* [TO DO] Go through the records and report each line in which the word "DELETE" occurs.

* [EXCERPTED DATA]
[Start of Attachment]

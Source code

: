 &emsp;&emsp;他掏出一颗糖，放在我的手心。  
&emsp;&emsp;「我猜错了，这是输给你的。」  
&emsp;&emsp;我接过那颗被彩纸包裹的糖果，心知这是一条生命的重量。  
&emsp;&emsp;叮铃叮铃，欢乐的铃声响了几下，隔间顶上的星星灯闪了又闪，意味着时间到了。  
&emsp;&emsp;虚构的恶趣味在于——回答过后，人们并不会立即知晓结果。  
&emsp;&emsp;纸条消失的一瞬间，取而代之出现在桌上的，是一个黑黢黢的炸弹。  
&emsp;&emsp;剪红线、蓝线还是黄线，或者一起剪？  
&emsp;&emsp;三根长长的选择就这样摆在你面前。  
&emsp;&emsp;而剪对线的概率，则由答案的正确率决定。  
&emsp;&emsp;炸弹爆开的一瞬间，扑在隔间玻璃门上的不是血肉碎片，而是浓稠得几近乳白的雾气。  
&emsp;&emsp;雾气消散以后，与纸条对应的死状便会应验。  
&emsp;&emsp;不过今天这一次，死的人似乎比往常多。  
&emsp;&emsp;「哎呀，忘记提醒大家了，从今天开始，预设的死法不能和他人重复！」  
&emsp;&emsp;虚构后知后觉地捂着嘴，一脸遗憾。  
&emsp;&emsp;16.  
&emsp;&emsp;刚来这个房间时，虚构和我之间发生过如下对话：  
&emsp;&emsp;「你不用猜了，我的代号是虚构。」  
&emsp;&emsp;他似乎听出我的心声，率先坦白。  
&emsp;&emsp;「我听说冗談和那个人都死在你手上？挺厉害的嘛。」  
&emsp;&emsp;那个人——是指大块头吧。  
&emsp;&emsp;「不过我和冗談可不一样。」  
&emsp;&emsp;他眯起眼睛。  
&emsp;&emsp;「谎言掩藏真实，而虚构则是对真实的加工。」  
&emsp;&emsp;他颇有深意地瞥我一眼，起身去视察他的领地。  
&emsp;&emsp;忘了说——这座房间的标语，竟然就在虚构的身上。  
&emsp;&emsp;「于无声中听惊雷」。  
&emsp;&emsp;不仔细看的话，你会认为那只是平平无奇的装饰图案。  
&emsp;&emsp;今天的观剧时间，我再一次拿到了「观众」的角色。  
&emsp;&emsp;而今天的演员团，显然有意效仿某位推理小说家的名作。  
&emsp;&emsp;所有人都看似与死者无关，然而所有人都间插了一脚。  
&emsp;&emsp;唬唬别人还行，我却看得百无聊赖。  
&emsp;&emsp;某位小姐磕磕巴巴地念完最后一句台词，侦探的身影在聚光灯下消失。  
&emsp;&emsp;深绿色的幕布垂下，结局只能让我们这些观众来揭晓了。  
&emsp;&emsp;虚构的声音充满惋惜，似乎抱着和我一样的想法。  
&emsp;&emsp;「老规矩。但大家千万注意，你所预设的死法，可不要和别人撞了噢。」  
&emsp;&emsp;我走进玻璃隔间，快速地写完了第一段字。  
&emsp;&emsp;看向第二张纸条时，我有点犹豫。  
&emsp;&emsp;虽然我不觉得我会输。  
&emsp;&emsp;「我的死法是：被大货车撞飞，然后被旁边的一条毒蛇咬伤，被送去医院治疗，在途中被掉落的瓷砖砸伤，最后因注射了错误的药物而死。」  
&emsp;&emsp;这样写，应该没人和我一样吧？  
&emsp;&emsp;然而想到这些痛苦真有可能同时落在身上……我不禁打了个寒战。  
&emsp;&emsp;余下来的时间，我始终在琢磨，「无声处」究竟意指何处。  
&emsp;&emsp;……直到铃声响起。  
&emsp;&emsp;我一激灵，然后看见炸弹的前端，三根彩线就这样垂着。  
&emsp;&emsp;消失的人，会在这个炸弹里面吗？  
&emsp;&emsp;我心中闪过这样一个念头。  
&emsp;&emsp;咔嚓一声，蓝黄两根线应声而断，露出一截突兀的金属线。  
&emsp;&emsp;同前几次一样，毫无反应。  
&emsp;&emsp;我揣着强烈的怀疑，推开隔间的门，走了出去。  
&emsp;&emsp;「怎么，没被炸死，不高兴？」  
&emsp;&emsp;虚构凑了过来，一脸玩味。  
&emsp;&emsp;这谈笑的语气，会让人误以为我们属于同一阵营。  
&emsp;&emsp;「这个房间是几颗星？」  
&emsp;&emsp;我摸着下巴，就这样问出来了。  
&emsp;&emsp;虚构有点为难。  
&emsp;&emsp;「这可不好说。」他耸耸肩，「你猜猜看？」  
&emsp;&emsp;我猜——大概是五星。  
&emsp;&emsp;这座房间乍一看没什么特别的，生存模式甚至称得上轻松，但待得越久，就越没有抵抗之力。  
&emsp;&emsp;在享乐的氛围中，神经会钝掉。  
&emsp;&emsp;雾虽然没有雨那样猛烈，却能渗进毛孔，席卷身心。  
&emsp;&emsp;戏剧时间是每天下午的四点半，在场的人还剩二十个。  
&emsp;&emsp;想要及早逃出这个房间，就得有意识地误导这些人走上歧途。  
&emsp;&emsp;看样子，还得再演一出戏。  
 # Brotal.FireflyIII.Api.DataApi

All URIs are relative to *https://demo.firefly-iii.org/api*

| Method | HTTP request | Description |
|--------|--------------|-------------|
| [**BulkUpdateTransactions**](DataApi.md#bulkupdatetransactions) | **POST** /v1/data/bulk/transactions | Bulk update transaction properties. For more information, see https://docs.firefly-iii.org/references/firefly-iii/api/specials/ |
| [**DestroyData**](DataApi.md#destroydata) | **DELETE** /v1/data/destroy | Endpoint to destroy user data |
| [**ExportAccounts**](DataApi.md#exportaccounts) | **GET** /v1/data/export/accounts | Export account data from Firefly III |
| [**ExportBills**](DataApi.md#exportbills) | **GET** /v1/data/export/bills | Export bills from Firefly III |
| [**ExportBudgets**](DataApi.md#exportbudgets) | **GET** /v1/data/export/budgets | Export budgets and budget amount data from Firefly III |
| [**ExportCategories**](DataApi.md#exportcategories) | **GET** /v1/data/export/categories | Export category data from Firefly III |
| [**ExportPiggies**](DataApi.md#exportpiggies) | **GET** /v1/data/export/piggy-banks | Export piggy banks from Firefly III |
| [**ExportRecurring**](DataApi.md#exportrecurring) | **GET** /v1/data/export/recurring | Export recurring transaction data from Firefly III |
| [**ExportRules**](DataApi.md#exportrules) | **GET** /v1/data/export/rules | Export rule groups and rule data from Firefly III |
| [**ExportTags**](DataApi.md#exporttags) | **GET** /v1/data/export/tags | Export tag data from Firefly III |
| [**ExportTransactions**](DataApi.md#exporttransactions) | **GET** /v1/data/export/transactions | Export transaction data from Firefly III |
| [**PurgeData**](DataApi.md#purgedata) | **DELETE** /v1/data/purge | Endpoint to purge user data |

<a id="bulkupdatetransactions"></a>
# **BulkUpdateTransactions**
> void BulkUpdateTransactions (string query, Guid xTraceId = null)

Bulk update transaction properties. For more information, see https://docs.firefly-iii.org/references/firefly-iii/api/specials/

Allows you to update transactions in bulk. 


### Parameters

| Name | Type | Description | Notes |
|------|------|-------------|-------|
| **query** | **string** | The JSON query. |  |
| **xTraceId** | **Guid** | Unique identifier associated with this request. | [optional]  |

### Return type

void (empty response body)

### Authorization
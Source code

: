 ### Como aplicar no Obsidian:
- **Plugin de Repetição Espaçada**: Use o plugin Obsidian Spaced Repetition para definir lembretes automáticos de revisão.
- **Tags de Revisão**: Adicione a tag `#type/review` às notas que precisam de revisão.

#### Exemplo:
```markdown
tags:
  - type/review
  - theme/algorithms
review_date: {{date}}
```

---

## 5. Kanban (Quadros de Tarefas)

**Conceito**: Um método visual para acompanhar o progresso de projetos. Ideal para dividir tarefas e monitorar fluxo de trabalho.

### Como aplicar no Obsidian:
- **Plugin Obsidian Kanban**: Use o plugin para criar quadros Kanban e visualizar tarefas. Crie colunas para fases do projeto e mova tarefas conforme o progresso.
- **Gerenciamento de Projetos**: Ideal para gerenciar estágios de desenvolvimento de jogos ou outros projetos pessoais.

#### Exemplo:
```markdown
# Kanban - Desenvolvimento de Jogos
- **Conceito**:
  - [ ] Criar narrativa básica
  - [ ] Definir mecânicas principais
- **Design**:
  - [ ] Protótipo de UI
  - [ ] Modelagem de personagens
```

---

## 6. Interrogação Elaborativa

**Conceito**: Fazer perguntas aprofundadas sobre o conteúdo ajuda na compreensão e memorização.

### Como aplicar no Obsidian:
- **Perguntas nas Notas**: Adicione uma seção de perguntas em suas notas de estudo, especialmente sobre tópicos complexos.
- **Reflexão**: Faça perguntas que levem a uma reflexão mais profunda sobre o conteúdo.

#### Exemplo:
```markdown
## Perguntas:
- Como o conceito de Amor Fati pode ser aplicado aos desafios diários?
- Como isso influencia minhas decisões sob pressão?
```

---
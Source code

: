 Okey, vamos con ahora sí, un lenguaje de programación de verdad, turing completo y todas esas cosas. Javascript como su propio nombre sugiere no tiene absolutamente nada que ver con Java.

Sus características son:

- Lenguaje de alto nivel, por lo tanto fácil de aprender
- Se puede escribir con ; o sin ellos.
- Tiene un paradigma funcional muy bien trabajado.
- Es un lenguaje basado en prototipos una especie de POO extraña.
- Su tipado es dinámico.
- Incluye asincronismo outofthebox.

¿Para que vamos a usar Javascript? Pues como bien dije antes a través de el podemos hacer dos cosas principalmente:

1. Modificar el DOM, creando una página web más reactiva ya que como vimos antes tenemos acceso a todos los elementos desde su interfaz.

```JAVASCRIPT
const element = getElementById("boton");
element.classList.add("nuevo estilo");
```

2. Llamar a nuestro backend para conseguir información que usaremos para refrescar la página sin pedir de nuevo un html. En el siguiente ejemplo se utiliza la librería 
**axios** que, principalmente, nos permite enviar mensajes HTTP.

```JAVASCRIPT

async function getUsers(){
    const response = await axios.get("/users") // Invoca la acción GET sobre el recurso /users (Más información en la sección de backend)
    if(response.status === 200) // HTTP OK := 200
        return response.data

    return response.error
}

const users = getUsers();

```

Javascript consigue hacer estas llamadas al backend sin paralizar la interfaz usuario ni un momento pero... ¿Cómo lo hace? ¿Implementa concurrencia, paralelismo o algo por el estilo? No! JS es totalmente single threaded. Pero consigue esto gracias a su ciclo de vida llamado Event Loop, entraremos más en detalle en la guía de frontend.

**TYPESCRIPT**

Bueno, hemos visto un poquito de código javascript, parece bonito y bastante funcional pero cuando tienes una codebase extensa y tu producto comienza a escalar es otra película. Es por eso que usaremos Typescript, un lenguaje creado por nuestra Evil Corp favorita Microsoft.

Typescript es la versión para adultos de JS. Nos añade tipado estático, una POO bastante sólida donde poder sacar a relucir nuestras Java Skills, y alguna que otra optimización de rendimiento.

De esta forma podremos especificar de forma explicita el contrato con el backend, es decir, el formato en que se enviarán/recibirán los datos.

[End of Attachment]

* [ANSWER TO THE PROBLEM]
| [**DestroyData**](DataApi.md#destroydata) | **DELETE** /v1/data/destroy | Endpoint to destroy user data |
| [**PurgeData**](DataApi.md#purgedata) | **DELETE** /v1/data/purge | Endpoint to purge user data |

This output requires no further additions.